We saw it in the virulent rhetoric with which the remnants of the old Progressive Conservatives attacked Reform/Alliance while sparing Jean Chretien's Liberals.

Now we may see the same emnity between the Greens and the NDP:

Green Party Leader Elizabeth May says she's been trying for months to get the NDP to talk about ways the two parties can co-operate on shared priorities, but the party has kept the door firmly closed to her overtures.

She was reacting to NDP criticism over the announcement this week by May and Liberal Leader Stephane Dion that neither leader would run an opponent in the other's riding.


The NDP has called the move undemocratic, and former party leader Ed Broadbent revealed Friday that May had called former Canadian ambassador to the UN Stephen Lewis to try and get him to broker a deal with New Democrat Leader Jack Layton.

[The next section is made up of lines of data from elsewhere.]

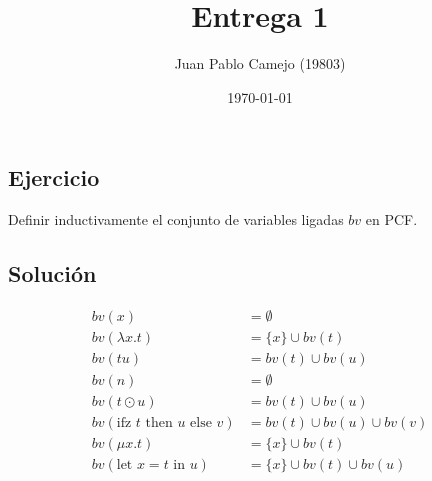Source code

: \documentclass[a4paper,10pt]{article} %
\title{Entrega 1}
\author{Juan Pablo Camejo (19803)}
\date{\today}  %
\begin{document}
\maketitle   %

\subsection*{Ejercicio}
Definir inductivamente el conjunto de variables ligadas $bv$ en PCF.
\subsection*{Solución}

$$
\begin{aligned}
    bv(x) &= \emptyset\\
    bv(\lambda x.t) &= \{x\} \cup bv(t) \\
    bv(tu) &= bv(t)\cup bv(u)\\
    bv(n) &= \emptyset\\
    bv(t\odot u) &= bv(t)\cup bv(u)\\
    bv(\text{ifz } t \text{ then } u \text{ else } v) &= bv(t)\cup bv(u) \cup bv(v)\\
    bv(\mu x.t) &= \{x\} \cup bv(t)\\
    bv(\text{let } x = t \text{ in } u) &= \{x\} \cup bv(t) \cup bv(u)\\
\end{aligned}
$$
\end{document}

She admitted she has been frustrated with Layton's lack of co-operation, and turned to her old friend Lewis to try and open up the lines of communication.

"What the hell is wrong with Jack Layton that he can't answer a phone call?" she said on CTV's Question Period.

"I don't understand this. He talks to Stephen Harper all the time. Surely, our shared values are much closer between the NDP and the Greens."

Leave aside the petulant whining of a teenage wallflower who can't catch the eye of the high school football quarterback.

Jack Layton doesn't return her calls because the Green Party has taken the place that the NDP held for the past little while: occasional lenders of their social conscience, policy platform and stop-the-Tories votes.

Layton knows he'd just be a third wheel in the relationship.

They can't both have the same spot in Dion's affections.